TRY IT
Restating the records exactly is the whole task.
LISTED RECORDS START
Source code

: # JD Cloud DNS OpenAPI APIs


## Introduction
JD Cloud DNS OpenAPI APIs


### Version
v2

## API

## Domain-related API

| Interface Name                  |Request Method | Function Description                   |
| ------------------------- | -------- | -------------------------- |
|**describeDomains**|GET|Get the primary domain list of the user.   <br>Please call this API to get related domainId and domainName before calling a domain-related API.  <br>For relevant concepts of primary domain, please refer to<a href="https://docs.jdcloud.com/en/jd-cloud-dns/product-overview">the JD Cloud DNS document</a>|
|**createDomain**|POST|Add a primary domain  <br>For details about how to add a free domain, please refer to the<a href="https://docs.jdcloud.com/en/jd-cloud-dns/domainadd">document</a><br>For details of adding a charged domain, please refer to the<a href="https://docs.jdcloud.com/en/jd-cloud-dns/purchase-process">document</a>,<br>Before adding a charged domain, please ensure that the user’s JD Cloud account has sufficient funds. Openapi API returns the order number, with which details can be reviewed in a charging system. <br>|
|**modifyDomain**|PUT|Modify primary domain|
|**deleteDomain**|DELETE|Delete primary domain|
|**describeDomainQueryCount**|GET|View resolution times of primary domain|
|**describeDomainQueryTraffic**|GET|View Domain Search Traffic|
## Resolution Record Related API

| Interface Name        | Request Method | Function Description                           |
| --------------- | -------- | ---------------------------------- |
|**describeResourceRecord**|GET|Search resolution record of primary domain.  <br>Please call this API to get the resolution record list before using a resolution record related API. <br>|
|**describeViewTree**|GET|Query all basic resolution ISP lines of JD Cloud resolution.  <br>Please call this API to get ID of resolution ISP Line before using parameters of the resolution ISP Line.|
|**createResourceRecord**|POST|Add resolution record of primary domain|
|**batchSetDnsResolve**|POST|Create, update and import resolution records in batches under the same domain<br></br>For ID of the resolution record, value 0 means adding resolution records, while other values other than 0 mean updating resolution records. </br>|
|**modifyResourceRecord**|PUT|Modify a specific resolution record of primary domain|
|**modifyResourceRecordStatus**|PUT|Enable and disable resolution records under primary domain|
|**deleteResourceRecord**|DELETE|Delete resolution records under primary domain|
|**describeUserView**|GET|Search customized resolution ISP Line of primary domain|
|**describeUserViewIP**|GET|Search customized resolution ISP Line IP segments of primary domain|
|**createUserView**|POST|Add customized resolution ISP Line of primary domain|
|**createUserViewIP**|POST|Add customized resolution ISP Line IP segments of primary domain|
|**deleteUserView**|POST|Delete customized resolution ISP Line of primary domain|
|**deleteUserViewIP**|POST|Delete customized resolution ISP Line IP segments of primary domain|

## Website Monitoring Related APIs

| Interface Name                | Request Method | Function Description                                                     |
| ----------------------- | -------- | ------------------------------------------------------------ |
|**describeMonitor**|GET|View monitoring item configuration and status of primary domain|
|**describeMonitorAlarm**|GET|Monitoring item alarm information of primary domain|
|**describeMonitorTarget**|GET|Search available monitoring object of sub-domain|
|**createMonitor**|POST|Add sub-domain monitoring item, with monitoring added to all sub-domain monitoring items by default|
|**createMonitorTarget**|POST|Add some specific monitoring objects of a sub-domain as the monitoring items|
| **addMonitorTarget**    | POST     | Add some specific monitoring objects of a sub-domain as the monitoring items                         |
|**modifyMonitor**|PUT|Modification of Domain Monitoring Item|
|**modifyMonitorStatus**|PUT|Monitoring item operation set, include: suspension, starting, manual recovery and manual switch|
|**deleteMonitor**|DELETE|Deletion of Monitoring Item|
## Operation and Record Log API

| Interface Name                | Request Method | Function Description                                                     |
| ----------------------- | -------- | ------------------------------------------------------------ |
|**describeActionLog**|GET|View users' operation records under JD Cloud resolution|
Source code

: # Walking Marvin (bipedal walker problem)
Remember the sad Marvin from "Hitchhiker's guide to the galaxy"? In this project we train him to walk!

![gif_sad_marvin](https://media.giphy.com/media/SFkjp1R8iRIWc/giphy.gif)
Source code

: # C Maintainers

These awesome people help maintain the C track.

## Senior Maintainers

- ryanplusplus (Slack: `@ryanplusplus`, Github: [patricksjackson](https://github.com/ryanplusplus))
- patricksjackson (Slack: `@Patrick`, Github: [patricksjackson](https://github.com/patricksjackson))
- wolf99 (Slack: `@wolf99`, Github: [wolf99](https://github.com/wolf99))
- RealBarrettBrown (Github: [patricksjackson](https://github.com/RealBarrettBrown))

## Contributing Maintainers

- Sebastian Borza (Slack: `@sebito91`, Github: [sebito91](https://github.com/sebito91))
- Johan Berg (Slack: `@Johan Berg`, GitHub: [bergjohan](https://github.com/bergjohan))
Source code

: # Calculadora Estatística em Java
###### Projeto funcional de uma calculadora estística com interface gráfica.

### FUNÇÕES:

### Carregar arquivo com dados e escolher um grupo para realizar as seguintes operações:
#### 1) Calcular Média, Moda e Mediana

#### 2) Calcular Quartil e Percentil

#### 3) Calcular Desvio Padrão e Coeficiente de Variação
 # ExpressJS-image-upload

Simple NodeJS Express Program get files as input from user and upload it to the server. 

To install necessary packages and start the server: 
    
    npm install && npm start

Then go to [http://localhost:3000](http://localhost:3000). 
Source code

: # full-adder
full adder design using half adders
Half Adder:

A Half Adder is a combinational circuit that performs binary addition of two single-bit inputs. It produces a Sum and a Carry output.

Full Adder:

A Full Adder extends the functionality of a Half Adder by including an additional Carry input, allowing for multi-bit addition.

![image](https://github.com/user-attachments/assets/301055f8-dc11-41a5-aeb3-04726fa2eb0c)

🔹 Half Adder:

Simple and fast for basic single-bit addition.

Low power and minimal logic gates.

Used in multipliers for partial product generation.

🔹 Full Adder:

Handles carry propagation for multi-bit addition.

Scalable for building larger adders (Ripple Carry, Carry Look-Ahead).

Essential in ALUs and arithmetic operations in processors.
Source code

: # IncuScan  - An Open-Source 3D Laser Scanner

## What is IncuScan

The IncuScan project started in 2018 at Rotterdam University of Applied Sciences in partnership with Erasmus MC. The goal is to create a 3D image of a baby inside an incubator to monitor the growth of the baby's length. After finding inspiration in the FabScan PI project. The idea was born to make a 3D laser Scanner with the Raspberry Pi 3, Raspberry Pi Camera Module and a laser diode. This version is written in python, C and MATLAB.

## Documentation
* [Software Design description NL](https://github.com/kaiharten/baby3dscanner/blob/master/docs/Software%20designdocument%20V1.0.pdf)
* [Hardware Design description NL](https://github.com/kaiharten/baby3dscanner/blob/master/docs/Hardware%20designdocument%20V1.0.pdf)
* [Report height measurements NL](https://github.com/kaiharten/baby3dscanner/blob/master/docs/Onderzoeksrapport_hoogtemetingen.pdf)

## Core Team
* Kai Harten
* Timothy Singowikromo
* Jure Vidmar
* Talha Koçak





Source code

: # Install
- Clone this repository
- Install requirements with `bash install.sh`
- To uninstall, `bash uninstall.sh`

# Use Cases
LISTED RECORDS END
REPLY TO THE TASK
Source code

: # JD Cloud DNS OpenAPI APIs


## Introduction
JD Cloud DNS OpenAPI APIs


### Version
v2

## API

## Domain-related API

| Interface Name                  |Request Method | Function Description                   |
| ------------------------- | -------- | -------------------------- |
|**describeDomains**|GET|Get the primary domain list of the user.   <br>Please call this API to get related domainId and domainName before calling a domain-related API.  <br>For relevant concepts of primary domain, please refer to<a href="https://docs.jdcloud.com/en/jd-cloud-dns/product-overview">the JD Cloud DNS document</a>|
|**createDomain**|POST|Add a primary domain  <br>For details about how to add a free domain, please refer to the<a href="https://docs.jdcloud.com/en/jd-cloud-dns/domainadd">document</a><br>For details of adding a charged domain, please refer to the<a href="https://docs.jdcloud.com/en/jd-cloud-dns/purchase-process">document</a>,<br>Before adding a charged domain, please ensure that the user’s JD Cloud account has sufficient funds. Openapi API returns the order number, with which details can be reviewed in a charging system. <br>|
|**modifyDomain**|PUT|Modify primary domain|
|**deleteDomain**|DELETE|Delete primary domain|
|**describeDomainQueryCount**|GET|View resolution times of primary domain|
|**describeDomainQueryTraffic**|GET|View Domain Search Traffic|
## Resolution Record Related API

| Interface Name        | Request Method | Function Description                           |
| --------------- | -------- | ---------------------------------- |
|**describeResourceRecord**|GET|Search resolution record of primary domain.  <br>Please call this API to get the resolution record list before using a resolution record related API. <br>|
|**describeViewTree**|GET|Query all basic resolution ISP lines of JD Cloud resolution.  <br>Please call this API to get ID of resolution ISP Line before using parameters of the resolution ISP Line.|
|**createResourceRecord**|POST|Add resolution record of primary domain|
|**batchSetDnsResolve**|POST|Create, update and import resolution records in batches under the same domain<br></br>For ID of the resolution record, value 0 means adding resolution records, while other values other than 0 mean updating resolution records. </br>|
|**modifyResourceRecord**|PUT|Modify a specific resolution record of primary domain|
|**modifyResourceRecordStatus**|PUT|Enable and disable resolution records under primary domain|
|**deleteResourceRecord**|DELETE|Delete resolution records under primary domain|
|**describeUserView**|GET|Search customized resolution ISP Line of primary domain|
|**describeUserViewIP**|GET|Search customized resolution ISP Line IP segments of primary domain|
|**createUserView**|POST|Add customized resolution ISP Line of primary domain|
|**createUserViewIP**|POST|Add customized resolution ISP Line IP segments of primary domain|
|**deleteUserView**|POST|Delete customized resolution ISP Line of primary domain|
|**deleteUserViewIP**|POST|Delete customized resolution ISP Line IP segments of primary domain|

## Website Monitoring Related APIs

| Interface Name                | Request Method | Function Description                                                     |
| ----------------------- | -------- | ------------------------------------------------------------ |
|**describeMonitor**|GET|View monitoring item configuration and status of primary domain|
|**describeMonitorAlarm**|GET|Monitoring item alarm information of primary domain|
|**describeMonitorTarget**|GET|Search available monitoring object of sub-domain|
|**createMonitor**|POST|Add sub-domain monitoring item, with monitoring added to all sub-domain monitoring items by default|
|**createMonitorTarget**|POST|Add some specific monitoring objects of a sub-domain as the monitoring items|
| **addMonitorTarget**    | POST     | Add some specific monitoring objects of a sub-domain as the monitoring items                         |
|**modifyMonitor**|PUT|Modification of Domain Monitoring Item|
|**modifyMonitorStatus**|PUT|Monitoring item operation set, include: suspension, starting, manual recovery and manual switch|
|**deleteMonitor**|DELETE|Deletion of Monitoring Item|
## Operation and Record Log API

| Interface Name                | Request Method | Function Description                                                     |
| ----------------------- | -------- | ------------------------------------------------------------ |
|**describeActionLog**|GET|View users' operation records under JD Cloud resolution|
Source code

: # Walking Marvin (bipedal walker problem)
Remember the sad Marvin from "Hitchhiker's guide to the galaxy"? In this project we train him to walk!

![gif_sad_marvin](https://media.giphy.com/media/SFkjp1R8iRIWc/giphy.gif)
Source code

: # C Maintainers

These awesome people help maintain the C track.

## Senior Maintainers

- ryanplusplus (Slack: `@ryanplusplus`, Github: [patricksjackson](https://github.com/ryanplusplus))
- patricksjackson (Slack: `@Patrick`, Github: [patricksjackson](https://github.com/patricksjackson))
- wolf99 (Slack: `@wolf99`, Github: [wolf99](https://github.com/wolf99))
- RealBarrettBrown (Github: [patricksjackson](https://github.com/RealBarrettBrown))

## Contributing Maintainers

- Sebastian Borza (Slack: `@sebito91`, Github: [sebito91](https://github.com/sebito91))
- Johan Berg (Slack: `@Johan Berg`, GitHub: [bergjohan](https://github.com/bergjohan))
Source code

: # Calculadora Estatística em Java
###### Projeto funcional de uma calculadora estística com interface gráfica.

### FUNÇÕES:

### Carregar arquivo com dados e escolher um grupo para realizar as seguintes operações:
#### 1) Calcular Média, Moda e Mediana

#### 2) Calcular Quartil e Percentil

#### 3) Calcular Desvio Padrão e Coeficiente de Variação
 # ExpressJS-image-upload

Simple NodeJS Express Program get files as input from user and upload it to the server. 

To install necessary packages and start the server: 
    
    npm install && npm start

Then go to [http://localhost:3000](http://localhost:3000). 
Source code

: # full-adder
full adder design using half adders
Half Adder:

A Half Adder is a combinational circuit that performs binary addition of two single-bit inputs. It produces a Sum and a Carry output.

Full Adder:

A Full Adder extends the functionality of a Half Adder by including an additional Carry input, allowing for multi-bit addition.

![image](https://github.com/user-attachments/assets/301055f8-dc11-41a5-aeb3-04726fa2eb0c)

🔹 Half Adder:

Simple and fast for basic single-bit addition.

Low power and minimal logic gates.

Used in multipliers for partial product generation.

🔹 Full Adder:

Handles carry propagation for multi-bit addition.

Scalable for building larger adders (Ripple Carry, Carry Look-Ahead).

Essential in ALUs and arithmetic operations in processors.
Source code

: # IncuScan  - An Open-Source 3D Laser Scanner

## What is IncuScan

The IncuScan project started in 2018 at Rotterdam University of Applied Sciences in partnership with Erasmus MC. The goal is to create a 3D image of a baby inside an incubator to monitor the growth of the baby's length. After finding inspiration in the FabScan PI project. The idea was born to make a 3D laser Scanner with the Raspberry Pi 3, Raspberry Pi Camera Module and a laser diode. This version is written in python, C and MATLAB.

## Documentation
* [Software Design description NL](https://github.com/kaiharten/baby3dscanner/blob/master/docs/Software%20designdocument%20V1.0.pdf)
* [Hardware Design description NL](https://github.com/kaiharten/baby3dscanner/blob/master/docs/Hardware%20designdocument%20V1.0.pdf)
* [Report height measurements NL](https://github.com/kaiharten/baby3dscanner/blob/master/docs/Onderzoeksrapport_hoogtemetingen.pdf)

## Core Team
* Kai Harten
* Timothy Singowikromo
* Jure Vidmar
* Talha Koçak





Source code

: # Install
- Clone this repository
- Install requirements with `bash install.sh`
- To uninstall, `bash uninstall.sh`

# Use Cases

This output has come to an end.